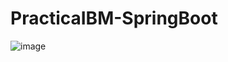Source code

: # PracticaIBM-SpringBoot
![image](https://user-images.githubusercontent.com/73530803/172045128-da99daa2-db32-41b7-8a96-ed7e64f65c92.png)
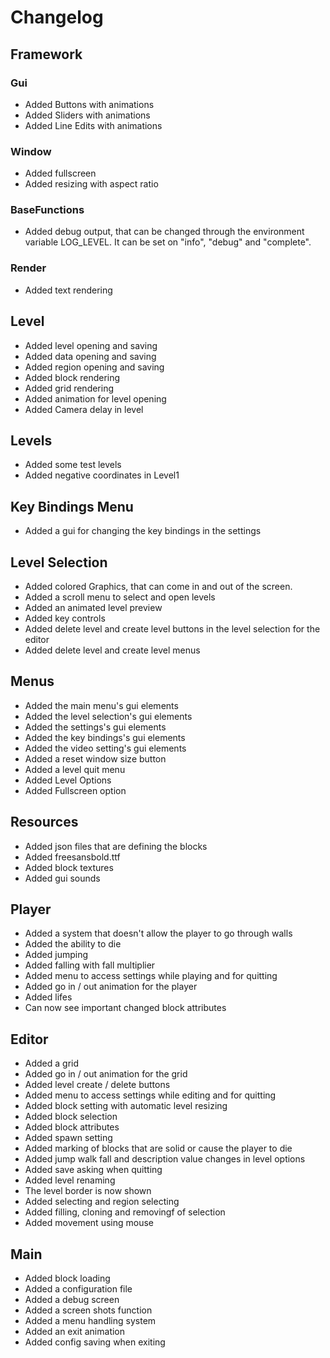 # Changelog
## Framework
### Gui
- Added Buttons with animations
- Added Sliders with animations
- Added Line Edits with animations
### Window
- Added fullscreen
- Added resizing with aspect ratio
### BaseFunctions
- Added debug output, that can be changed through the environment variable LOG_LEVEL. It can be set on "info", "debug" and "complete".
### Render
- Added text rendering
## Level
- Added level opening and saving
- Added data opening and saving
- Added region opening and saving
- Added block rendering
- Added grid rendering
- Added animation for level opening
- Added Camera delay in level
## Levels
- Added some test levels
- Added negative coordinates in Level1
## Key Bindings Menu
- Added a gui for changing the key bindings in the settings
## Level Selection
- Added colored Graphics, that can come in and out of the screen.
- Added a scroll menu to select and open levels
- Added an animated level preview
- Added key controls
- Added delete level and create level buttons in the level selection for the editor
- Added delete level and create level menus
## Menus
- Added the main menu's gui elements
- Added the level selection's gui elements
- Added the settings's gui elements
- Added the key bindings's gui elements
- Added the video setting's gui elements
- Added a reset window size button
- Added a level quit menu
- Added Level Options
- Added Fullscreen option
## Resources
- Added json files that are defining the blocks
- Added freesansbold.ttf
- Added block textures
- Added gui sounds
## Player
- Added a system that doesn't allow the player to go through walls
- Added the ability to die
- Added jumping
- Added falling with fall multiplier
- Added menu to access settings while playing and for quitting
- Added go in / out animation for the player
- Added lifes
- Can now see important changed block attributes
## Editor
- Added a grid
- Added go in / out animation for the grid
- Added level create / delete buttons
- Added menu to access settings while editing and for quitting
- Added block setting with automatic level resizing
- Added block selection
- Added block attributes
- Added spawn setting
- Added marking of blocks that are solid or cause the player to die
- Added jump walk fall and description value changes in level options
- Added save asking when quitting
- Added level renaming
- The level border is now shown
- Added selecting and region selecting
- Added filling, cloning and removingf of selection
- Added movement using mouse
## Main
- Added block loading
- Added a configuration file
- Added a debug screen
- Added a screen shots function
- Added a menu handling system
- Added an exit animation
- Added config saving when exiting
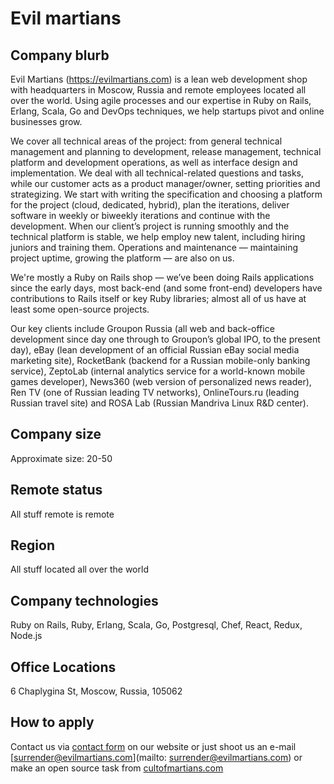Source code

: # Evil martians

## Company blurb

Evil Martians (https://evilmartians.com) is a lean web development shop with headquarters in Moscow, Russia and remote employees located all over the world. Using agile processes and our expertise in Ruby on Rails, Erlang, Scala, Go and DevOps techniques, we help startups pivot and online businesses grow.

We cover all technical areas of the project: from general technical management and planning to development, release management, technical platform and development operations, as well as interface design and implementation. We deal with all technical-related questions and tasks, while our customer acts as a product manager/owner, setting priorities and strategizing. We start with writing the specification and choosing a platform for the project (cloud, dedicated, hybrid), plan the iterations, deliver software in weekly or biweekly iterations and continue with the development. When our client’s project is running smoothly and the technical platform is stable, we help employ new talent, including hiring juniors and training them. Operations and maintenance — maintaining project uptime, growing the platform — are also on us.

We're mostly a Ruby on Rails shop — we’ve been doing Rails applications since the early days, most back-end (and some front-end) developers have contributions to Rails itself or key Ruby libraries; almost all of us have at least some open-source projects.

Our key clients include Groupon Russia (all web and back-office development since day one through to Groupon’s global IPO, to the present day), eBay (lean development of an official Russian eBay social media marketing site), RocketBank (backend for a Russian mobile-only banking service), ZeptoLab (internal analytics service for a world-known mobile games developer), News360 (web version of personalized news reader), Ren TV (one of Russian leading TV networks), OnlineTours.ru (leading Russian travel site) and ROSA Lab (Russian Mandriva Linux R&D center).

## Company size

Approximate size: 20-50

## Remote status

All stuff remote is remote

## Region

All stuff located all over the world

## Company technologies

Ruby on Rails, Ruby, Erlang, Scala, Go, Postgresql, Chef, React, Redux, Node.js

## Office Locations

6 Chaplygina St, Moscow, Russia, 105062

## How to apply

Contact us via [contact form](https://evilmartians.com/#talk-to-us) on our website
or just shoot us an e-mail [surrender@evilmartians.com](mailto: surrender@evilmartians.com)
or make an open source task from [cultofmartians.com](http://cultofmartians.com/)
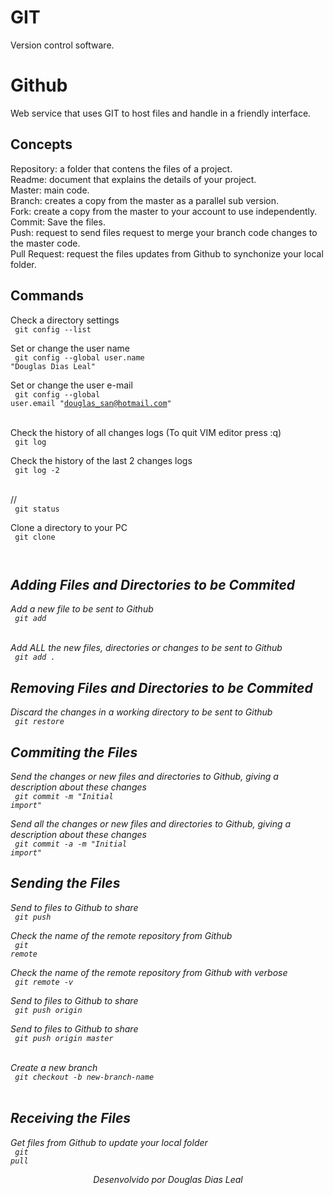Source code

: # GIT
Version control software.

# Github
Web service that uses GIT to host files and handle in a friendly interface.

## Concepts
Repository: a folder that contens the files of a project.<br>
Readme: document that explains the details of your project.<br>
Master: main code.<br>
Branch: creates a copy from the master as a parallel sub version.<br>
Fork: create a copy from the master to your account to use independently.<br>
Commit: Save the files.<br>
Push: request to send files request to merge your branch code changes to the master code.<br>
Pull Request: request the files updates from Github to synchonize your local folder.<br>

## Commands

Check a directory settings
<br>
<code>
    git config --list
</code>
<br>

Set or change the user name
<br>
<code>
    git config --global user.name "Douglas Dias Leal"
</code>
<br>

Set or change the user e-mail
<br>
<code>
    git config --global user.email "douglas_san@hotmail.com"
</code>
<br>

Check the history of all changes logs (To quit VIM editor press :q)
<br>
<code>
    git log
</code>
<br>

Check the history of the last 2 changes logs
<br>
<code>
    git log -2
</code>
<br>

//
<br>
<code>
    git status
</code>
<br>

Clone a directory to your PC
<br>
<code>
    git clone <address>
</code>
<br>

## Adding Files and Directories to be Commited
Add a new file to be sent to Github
<br>
<code>
    git add <file>
</code>
<br>

Add ALL the new files, directories or changes to be sent to Github
<br>
<code>
    git add .
</code>
<br>

## Removing Files and Directories to be Commited
Discard the changes in a working directory to be sent to Github
<br>
<code>
    git restore <file>
</code>
<br>

## Commiting the Files
Send the changes or new files and directories to Github, giving a description about these changes
<br>
<code>
    git commit -m "Initial import"
</code>
<br>

Send all the changes or new files and directories to Github, giving a description about these changes
<br>
<code>
    git commit -a -m "Initial import"
</code>
<br>

## Sending the Files
Send to files to Github to share
<br>
<code>
    git push
</code>
<br>

Check the name of the remote repository from Github
<br>
<code>
    git remote
</code>
<br>

Check the name of the remote repository from Github with verbose
<br>
<code>
    git remote -v
</code>
<br>

Send to files to Github to share
<br>
<code>
    git push origin
</code>
<br>

Send to files to Github to share
<br>
<code>
    git push origin master
</code>
<br>

Create a new branch
<br>
<code>
    git checkout -b new-branch-name
</code>
<br>

## Receiving the Files
Get files from Github to update your local folder
<br>
<code>
    git pull
</code>
<br>


<p align="center">Desenvolvido por Douglas Dias Leal</p>
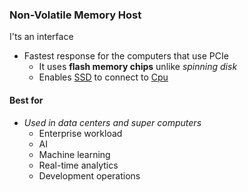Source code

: ### Non-Volatile Memory Host 
I'ts an interface
- Fastest response for the computers that use PCIe
	- It uses **flash memory chips** unlike *spinning disk*
	- Enables  [SSD](/SSD.md) to connect  to [Cpu](/obisdian_ntoes/notes_obsidian/Linux/Kernel/Cpu.md) 


#### Best for 
- *Used in data centers and super computers*
	- Enterprise workload 
	- AI
	- Machine learning 
	- Real-time analytics 
	- Development operations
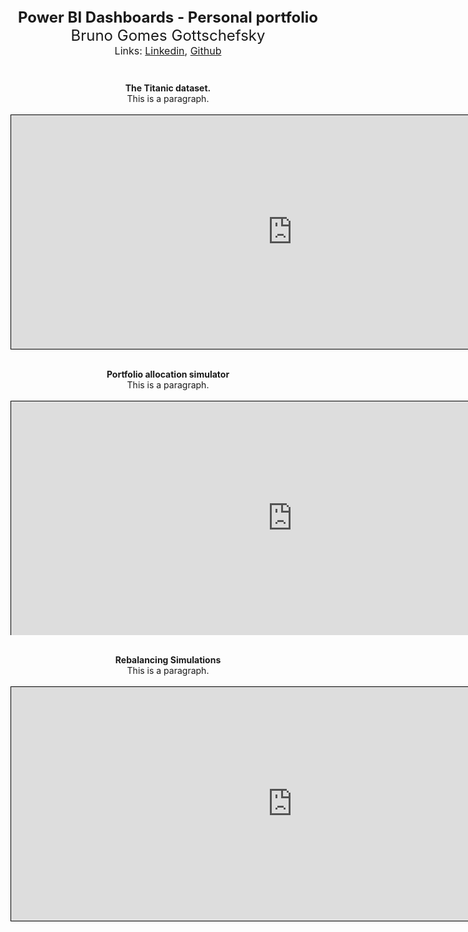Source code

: <!DOCTYPE html>
<html>
<head>
<title>BrunoPersonalPortfolio</title>
</head>
<body>

<p align="center" style="font-size:24px"><b>Power BI Dashboards - Personal portfolio </b><br>
 Bruno Gomes Gottschefsky <br> 
 <p2 style="font-size:16px">Links:
 <a  href="https://www.linkedin.com/in/bruno-gottschefsky/">Linkedin</a>,
 <a  href="https://github.com/brunogotts">Github</a>
 </p2>
 </p>

<p align="center">
<br><b>The Titanic dataset.</b> <br>
<p1 style="font-size:14px">This is a paragraph.</p1>
<br><br>
<iframe width="900" height="373.5" 
src="https://app.powerbi.com/view?r=eyJrIjoiM2YyOWM0ODItZmM4OC00ZmYxLTlmMmQtOTNlNGE0MTkyNGZkIiwidCI6ImVjYjc2ZjQ4LTAxN2YtNGZmMy05NzNkLTgzMWFiNDcwZjE2ZiJ9&pageName=ReportSection" 
frameborder="0" allowFullScreen="true"
style= "border: 1px solid black;"></iframe>
</p>


<p align="center">
<br><b>Portfolio allocation simulator</b> <br>
<p1 style="font-size:14px">This is a paragraph.</p1>
<br><br>
<iframe width="900" height="373.5" 
src="https://app.powerbi.com/view?r=eyJrIjoiOTQwMjlhYTktYzE4ZS00ZDY2LTk4ZTctMjYzYjQyYjcwMDY2IiwidCI6ImVjYjc2ZjQ4LTAxN2YtNGZmMy05NzNkLTgzMWFiNDcwZjE2ZiJ9&pageName=ReportSection941298e6b626eca3aee7" 
frameborder="0" allowFullScreen="true"
style= "border: 1px solid black;"></iframe>
</p>




<p align="center">
<br><b>Rebalancing Simulations</b> <br>
<p1 style="font-size:14px">This is a paragraph.</p1>
<br><br>
<iframe width="900" height="373.5" 
src="https://app.powerbi.com/view?r=eyJrIjoiYTM5NDFhY2QtZmIyNi00ODFmLTk3MTYtYmU1NzYxODQxMWViIiwidCI6ImVjYjc2ZjQ4LTAxN2YtNGZmMy05NzNkLTgzMWFiNDcwZjE2ZiJ9&pageName=ReportSection" 
frameborder="0" allowFullScreen="true"
style= "border: 1px solid black;"></iframe>
</p>


</body>
</html>
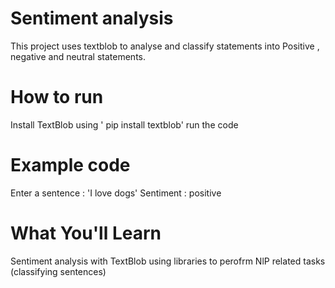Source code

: # Sentiment analysis 
This project uses textblob to analyse and classify statements into Positive , negative and neutral statements. 

# How to run
Install TextBlob using ' pip install textblob'
run the code

# Example code
Enter a sentence : 'I love dogs'
Sentiment : positive 

# What You'll Learn
Sentiment analysis with TextBlob
using libraries to perofrm NlP related tasks (classifying sentences)
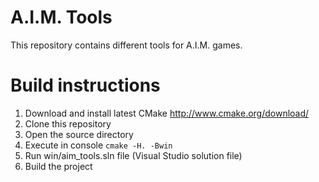 # A.I.M. Tools
This repository contains different tools for A.I.M. games.

# Build instructions
1. Download and install latest CMake http://www.cmake.org/download/
2. Clone this repository
3. Open the source directory
4. Execute in console `cmake -H. -Bwin`
5. Run win/aim_tools.sln file (Visual Studio solution file)
6. Build the project
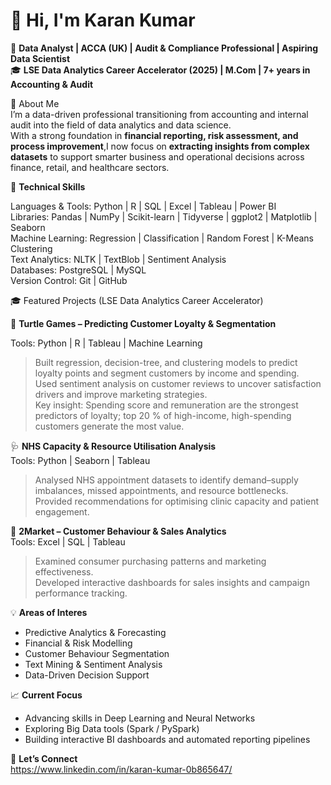 # 👋 Hi, I'm Karan Kumar  

💼 **Data Analyst | ACCA (UK) | Audit & Compliance Professional | Aspiring Data Scientist**  
🎓 **LSE Data Analytics Career Accelerator (2025) | M.Com | 7+ years in Accounting & Audit**

🚀 About Me  
I’m a data-driven professional transitioning from accounting and internal audit into the field of data analytics and data science.  
With a strong foundation in **financial reporting, risk assessment, and process improvement**,I now focus on **extracting insights from 
complex datasets** to support smarter business and operational decisions across finance, retail, and healthcare sectors. 

🧠 **Technical Skills**  

Languages & Tools: Python | R | SQL | Excel | Tableau | Power BI  
Libraries: Pandas | NumPy | Scikit-learn | Tidyverse | ggplot2 | Matplotlib | Seaborn  
Machine Learning: Regression | Classification | Random Forest | K-Means Clustering  
Text Analytics: NLTK | TextBlob | Sentiment Analysis  
Databases: PostgreSQL | MySQL  
Version Control: Git | GitHub

🎓 Featured Projects (LSE Data Analytics Career Accelerator)

 🐢 **Turtle Games – Predicting Customer Loyalty & Segmentation**
 
 Tools: Python | R | Tableau | Machine Learning  
> Built regression, decision-tree, and clustering models to predict loyalty points and segment customers by income and spending.  
> Used sentiment analysis on customer reviews to uncover satisfaction drivers and improve marketing strategies.  
> Key insight: Spending score and remuneration are the strongest predictors of loyalty; top 20 % of high-income, high-spending customers generate the most value.

🩺 **NHS Capacity & Resource Utilisation Analysis**  
Tools: Python | Seaborn | Tableau  
> Analysed NHS appointment datasets to identify demand–supply imbalances, missed appointments, and resource bottlenecks.  
> Provided recommendations for optimising clinic capacity and patient engagement.  

🏪 **2Market – Customer Behaviour & Sales Analytics**  
Tools: Excel | SQL | Tableau  
> Examined consumer purchasing patterns and marketing effectiveness.  
> Developed interactive dashboards for sales insights and campaign performance tracking. 

💡 **Areas of Interes** 
- Predictive Analytics & Forecasting  
- Financial & Risk Modelling  
- Customer Behaviour Segmentation  
- Text Mining & Sentiment Analysis  
- Data-Driven Decision Support

 📈 **Current Focus**  
- Advancing skills in Deep Learning and Neural Networks  
- Exploring Big Data tools (Spark / PySpark)  
- Building interactive BI dashboards and automated reporting pipelines

 🤝 **Let’s Connect**  
https://www.linkedin.com/in/karan-kumar-0b865647/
--------------------------------
# Exercise instructions
Go through the listing above and list every line that has the word "giving".

# Solution for this exercise
Send the changes or new files and directories to Github, giving a description about these changes
Send all the changes or new files and directories to Github, giving a description about these changes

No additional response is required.